Zo is het, dat Wij, de Raad van State gehoord, en met gemeen overleg der Staten-Generaal, hebben goedgevonden en verstaan, gelijk Wij goedvinden en verstaan bij deze:

ARTIKEL I

Artikel 4 van de Wet op de zorgtoeslag komt te luiden:

Artikel 4

Onze Minister stelt uiterlijk 15 dagen, voorafgaande aan het berekeningsjaar, bij regeling een bedrag vast, dat wordt gevormd door de geraamde gemiddelde premie voor een verzekerde voor een zorgverzekering in het berekeningsjaar te verminderen met het geraamde gemiddelde bedrag dat een verzekerde naar verwachting in het daaropvolgende jaar terug ontvangt ingevolge artikel 22 van de Zorgverzekeringswet.
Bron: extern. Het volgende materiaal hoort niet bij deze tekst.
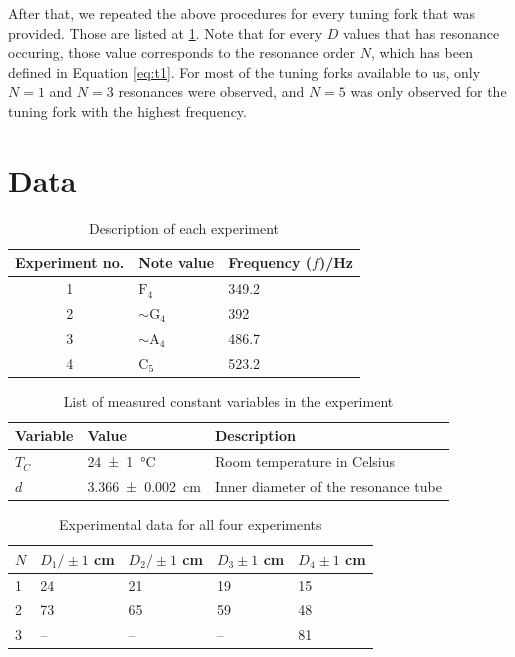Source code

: \documentclass[letter]{article}
\numberwithin{equation}{section}
\begin{document}
After that, we repeated the above procedures for every tuning fork that was provided. Those are listed at \ref{table:d1}. Note that for every \(D\) values that has resonance occuring, those value corresponds to the resonance order \(N\), which has been defined in Equation \eqref{eq:t1}. For most of the tuning forks available to us, only \(N = 1\) and \(N = 3\) resonances were observed, and \(N = 5\) was only observed for the tuning fork with the highest frequency.

\pagebreak
\section{Data}
\begin{table}[!h]
  \centering
  \begin{tabular}{|c|l|l|}
    \hline
    Experiment no.  & Note value            & Frequency (\(f\))/\si{Hz} \\
    \hline
    1               & \(\mathrm{F}_4\)      & 349.2 \\
    2               & \(\sim \mathrm{G}_4\) & 392 \\
    3               & \(\sim \mathrm{A}_4\) & 486.7 \\
    4               & \(\mathrm{C}_5\)      & 523.2 \\
    \hline
  \end{tabular}
  \caption{Description of each experiment}
  \label{table:d1}
\end{table}

\begin{table}[!h]
  \centering
  \begin{tabular}{|l|l|l|}
    \hline
    Variable  & Value                       & Description\\
    \hline
    \(T_C\)   & \SI{24(1)}{\celsius}        & {Room temperature in Celsius}\\
    \(d\)     & \SI{3.366(2)}{\centi\metre} & {Inner diameter of the resonance tube}\\
    \hline
  \end{tabular}
  \caption{List of measured constant variables in the experiment}
  \label{table:d2}
\end{table}

\begin{table}[!h]
  \centering
  \begin{tabular}{|l|l|l|l|l|}
    \hline
    \(N\) & \(D_1 / \pm 1\) \si{cm} & \(D_2 / \pm 1\) \si{cm} & \(D_3 \pm 1\) \si{cm} & \(D_4 \pm 1\) \si{cm} \\
    \hline
    1  & 24  & 21  & 19  & 15 \\
    2  & 73  & 65  & 59  & 48 \\
    3  & --  & --  & --  & 81 \\
    \hline
  \end{tabular}
  \caption{Experimental data for all four experiments}
  \label{table:d3}
\end{table}
\end{document}
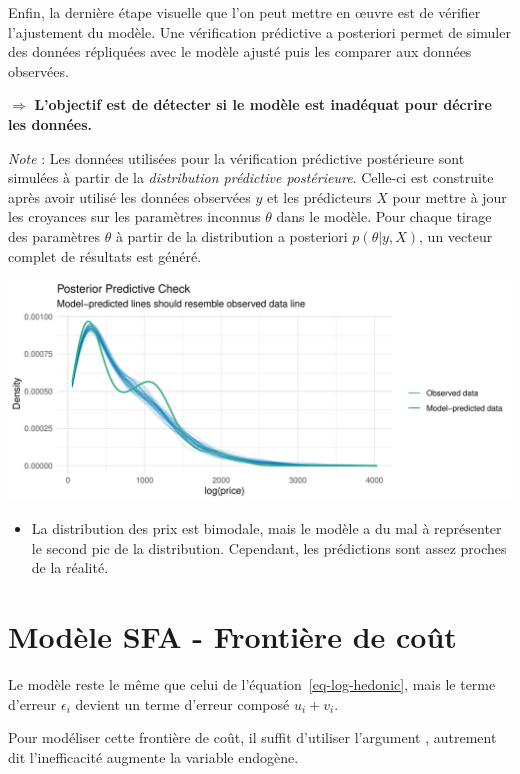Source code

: \documentclass[
  12pt,
]{report}
\providecommand{\tightlist}{%
  \setlength{\itemsep}{0pt}\setlength{\parskip}{0pt}}\usepackage{longtable,booktabs,array}
\renewcommand{\texttt}[1]{\colorbox{light}{\color{highlight}{\ttfamily{#1}}}}
\begin{document}
\newpage

Enfin, la dernière étape visuelle que l'on peut mettre en œuvre est de
vérifier l'ajustement du modèle. Une vérification prédictive a
posteriori permet de simuler des données répliquées avec le modèle
ajusté puis les comparer aux données observées.

\(\Rightarrow\) \textbf{L'objectif est de détecter si le modèle est
inadéquat pour décrire les données.}

\emph{Note} : Les données utilisées pour la vérification prédictive
postérieure sont simulées à partir de la \emph{distribution prédictive
postérieure}. Celle-ci est construite après avoir utilisé les données
observées \(y\) et les prédicteurs \(X\) pour mettre à jour les
croyances sur les paramètres inconnus \(\theta\) dans le modèle. Pour
chaque tirage des paramètres \(\theta\) à partir de la distribution a
posteriori \(p(\theta|y,X)\), un vecteur complet de résultats est
généré.

\includegraphics{report_files/figure-pdf/posterior-1.pdf}

\begin{itemize}
\tightlist
\item
  La distribution des prix est bimodale, mais le modèle a du mal à
  représenter le second pic de la distribution. Cependant, les
  prédictions sont assez proches de la réalité.
\end{itemize}

\section{Modèle SFA - Frontière de
coût}\label{moduxe8le-sfa---frontiuxe8re-de-couxfbt}

Le modèle reste le même que celui de l'équation~\ref{eq-log-hedonic},
mais le terme d'erreur \(\epsilon_i\) devient un terme d'erreur composé
\(u_i + v_i\).

Pour modéliser cette frontière de coût, il suffit d'utiliser l'argument
\texttt{ineffDecrease\ =\ FALSE}, autrement dit l'inefficacité augmente
la variable endogène.
\end{document}
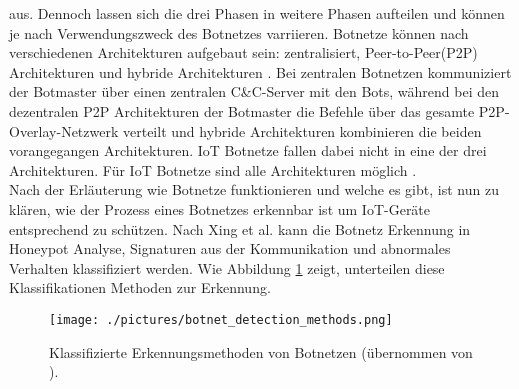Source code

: aus. Dennoch lassen sich die drei Phasen in weitere Phasen aufteilen und können je nach Verwendungszweck des Botnetzes varriieren. Botnetze können nach verschiedenen Architekturen aufgebaut sein: 
zentralisiert, Peer-to-Peer(P2P) Architekturen \cite{DBLP:journals/fi/VuSEBD21} und hybride Architekturen \cite{DBLP:conf/ecai2/ApostolTP22}. Bei zentralen Botnetzen kommuniziert der Botmaster
über einen zentralen C\&C-Server mit den Bots, während bei den dezentralen P2P Architekturen der Botmaster die Befehle über das gesamte P2P-Overlay-Netzwerk verteilt und hybride Architekturen kombinieren 
die beiden vorangegangen Architekturen. IoT Botnetze fallen dabei nicht in eine der drei Architekturen. Für IoT Botnetze sind alle Architekturen möglich \cite{DBLP:conf/csndsp/McNultyV22}. \\ Nach der Erläuterung 
wie Botnetze funktionieren und welche es gibt, ist nun zu klären, wie der Prozess eines Botnetzes erkennbar ist um IoT-Geräte entsprechend zu schützen. Nach Xing et al. \cite{Xing2021SurveyOB} kann die Botnetz 
Erkennung in Honeypot Analyse, Signaturen aus der Kommunikation und abnormales Verhalten klassifiziert werden. Wie Abbildung \ref{fig:bot_det_met} zeigt, unterteilen diese Klassifikationen Methoden zur Erkennung. 

\begin{figure}[h!]
    \centering
    \texttt{[image: ./pictures/botnet\_detection\_methods.png]}
    \caption{Klassifizierte Erkennungsmethoden von Botnetzen (übernommen von \cite{Xing2021SurveyOB}).}
    \label{fig:bot_det_met}
\end{figure}

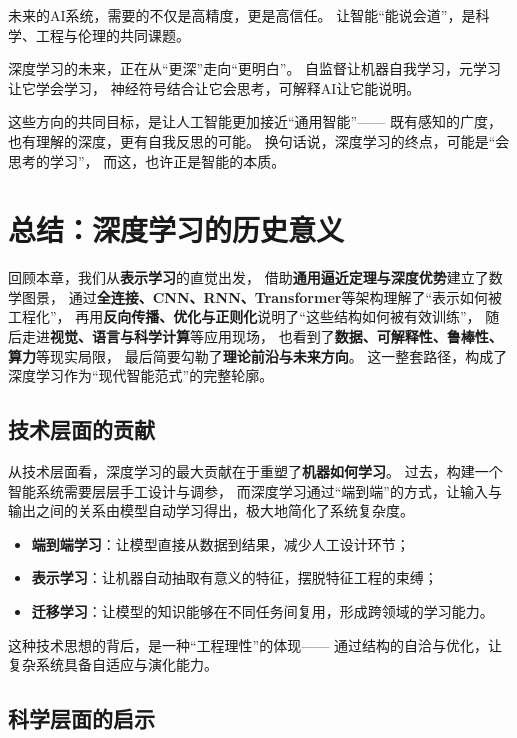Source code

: 未来的AI系统，需要的不仅是高精度，更是高信任。  
让智能“能说会道”，是科学、工程与伦理的共同课题。

深度学习的未来，正在从“更深”走向“更明白”。  
自监督让机器自我学习，元学习让它学会学习，  
神经符号结合让它会思考，可解释AI让它能说明。  

这些方向的共同目标，是让人工智能更加接近“通用智能”——  
既有感知的广度，也有理解的深度，更有自我反思的可能。  
换句话说，深度学习的终点，可能是“会思考的学习”，  
而这，也许正是智能的本质。

\section{总结：深度学习的历史意义}

回顾本章，我们从\textbf{表示学习}的直觉出发，  
借助\textbf{通用逼近定理与深度优势}建立了数学图景，  
通过\textbf{全连接、CNN、RNN、Transformer}等架构理解了“表示如何被工程化”，  
再用\textbf{反向传播、优化与正则化}说明了“这些结构如何被有效训练”，  
随后走进\textbf{视觉、语言与科学计算}等应用现场，  
也看到了\textbf{数据、可解释性、鲁棒性、算力}等现实局限，  
最后简要勾勒了\textbf{理论前沿与未来方向}。  
这一整套路径，构成了深度学习作为“现代智能范式”的完整轮廓。

\subsection{技术层面的贡献}

从技术层面看，深度学习的最大贡献在于重塑了\textbf{机器如何学习}。  
过去，构建一个智能系统需要层层手工设计与调参，  
而深度学习通过“端到端”的方式，让输入与输出之间的关系由模型自动学习得出，极大地简化了系统复杂度。  

\begin{itemize}
\item \textbf{端到端学习}：让模型直接从数据到结果，减少人工设计环节；
\item \textbf{表示学习}：让机器自动抽取有意义的特征，摆脱特征工程的束缚；
\item \textbf{迁移学习}：让模型的知识能够在不同任务间复用，形成跨领域的学习能力。
\end{itemize}

这种技术思想的背后，是一种“工程理性”的体现——  
通过结构的自洽与优化，让复杂系统具备自适应与演化能力。

\subsection{科学层面的启示}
Het vastgestelde bedrag geldt als standaardpremie voor het berekeningsjaar.

ARTIKEL II

Artikel 2.5.8, tweede lid, van de Invoerings- en aanpassingswet Zorgverzekeringswet komt te luiden:

2. Indien het deel van de premie voor een ziektekostenverzekering of een andere verzekering dat prestaties als bedoeld bij of krachtens artikel 11 van de Zorgverzekeringswet dekt voor de toepassing van het eerste lid niet kan worden vastgesteld, bedraagt dat deel het bedrag van de standaardpremie, bedoeld in artikel 4 van de Wet op de zorgtoeslag.

ARTIKEL III

Deze wet treedt in werking met ingang van de dag na de datum van uitgifte van het Staatsblad waarin zij wordt geplaatst en werkt terug tot en met 1 januari 2006.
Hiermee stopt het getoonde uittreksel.